This is a reworking of a Morning Watch post from December, as the Lectionary for today was the same, and this seemed the best way of bringing the material to the congregation. If you read the earlier post, you'll find significant differences, though the overall idea is the same. Remember, you can always find us at www.the-morning-watch.blogspot.com
Yours in Christ,
Lord’s Day Message, January 30, 2011
Immanuel Community Church, Concord, NH
As we continue our look at the normative expectations God has of every Christian, the Nine Calls of the Christian as we are defining them, we’ve arrived at the very core of Jesus’ teaching on discipleship. We’re also just about half-way through this series. This week and next week we’ll be looking at Jesus’ teaching from the beginning of Sermon on the Mount. So these two messages are probably the most critical in terms of what you and I cannot dispense with and still call ourselves Christians.
The Sermon on the Mount, and especially the opening section that we call The Beatitudes offers a wonderful moment of drama. Matthew 5:1 says, “Seeing the crowds, he went up on the mountain, and when he sat down, his disciples came to him.”

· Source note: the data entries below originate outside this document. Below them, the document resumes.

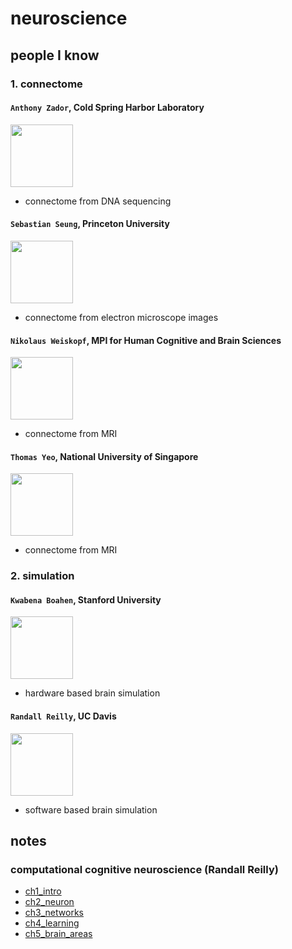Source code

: 
# neuroscience

## people I know

### 1. connectome

#### `Anthony Zador`, Cold Spring Harbor Laboratory

<img src="https://www.cshl.edu/wp-content/uploads/2022/02/Anthony-Zador_profile.jpg" width="100">

- connectome from DNA sequencing

#### `Sebastian Seung`, Princeton University

<img src="https://pni.princeton.edu/sites/default/files/styles/people_directory/public/images/faculty-details/seung.jpg?itok=S_aPILT4" width="100">

- connectome from electron microscope images

#### `Nikolaus Weiskopf`, MPI for Human Cognitive and Brain Sciences

<img src="https://pbs.twimg.com/profile_images/1012783452561829888/1DVGKCE2_400x400.jpg" width="100">

- connectome from MRI

#### `Thomas Yeo`, National University of Singapore

<img src="https://scholar.googleusercontent.com/citations?view_op=medium_photo&user=BOUzsU8AAAAJ&citpid=4" width="100">

- connectome from MRI

### 2. simulation

#### `Kwabena Boahen`, Stanford University

<img src="https://pi.tedcdn.com/r/pe.tedcdn.com/images/ted/49862_254x191.jpg?w=255" width="100">

- hardware based brain simulation

#### `Randall Reilly`, UC Davis

<img src="https://psychology.ucdavis.edu/people/oreilly/image_normal" width="100">

- software based brain simulation


## notes

### computational cognitive neuroscience (Randall Reilly)

- [ch1_intro](./notes/computational_cognitive_neuroscience/ch1_intro.md)
- [ch2_neuron](./notes/computational_cognitive_neuroscience/ch2_neuron.md)
- [ch3_networks](./notes/computational_cognitive_neuroscience/ch3_networks.md)
- [ch4_learning](./notes/computational_cognitive_neuroscience/ch4_learning.md)
- [ch5_brain_areas](./notes/computational_cognitive_neuroscience/ch5_brain_areas.md)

Now, I think most of us generally pass right over this scene-setter because we want to get to the good stuff. But without understanding the setting and the people involved, we cannot comprehend that Jesus is not just being poetic or hypothetical with the Beatitudes. What he is about to share is a practical framework for Christian life and ethics. And what we have to grapple with in these coming verses is that Jesus actually meant what he said; he actually did what he talked about; and he actually expects every person who wants to be called “disciple” to do the same.
Setting and Characters
The scene is a hillside just north of Capernaum, the resort and fishing community where Jesus was living and where he began his ministry in earnest. There are two groups of people here on the hillside. The first is the crowds. Matthew 4 and Luke 6 tell us the several places these people came from: Some came from Syria, a part of the old Selucid Empire, now under Roman rule. Syria did not have primarily a Jewish population.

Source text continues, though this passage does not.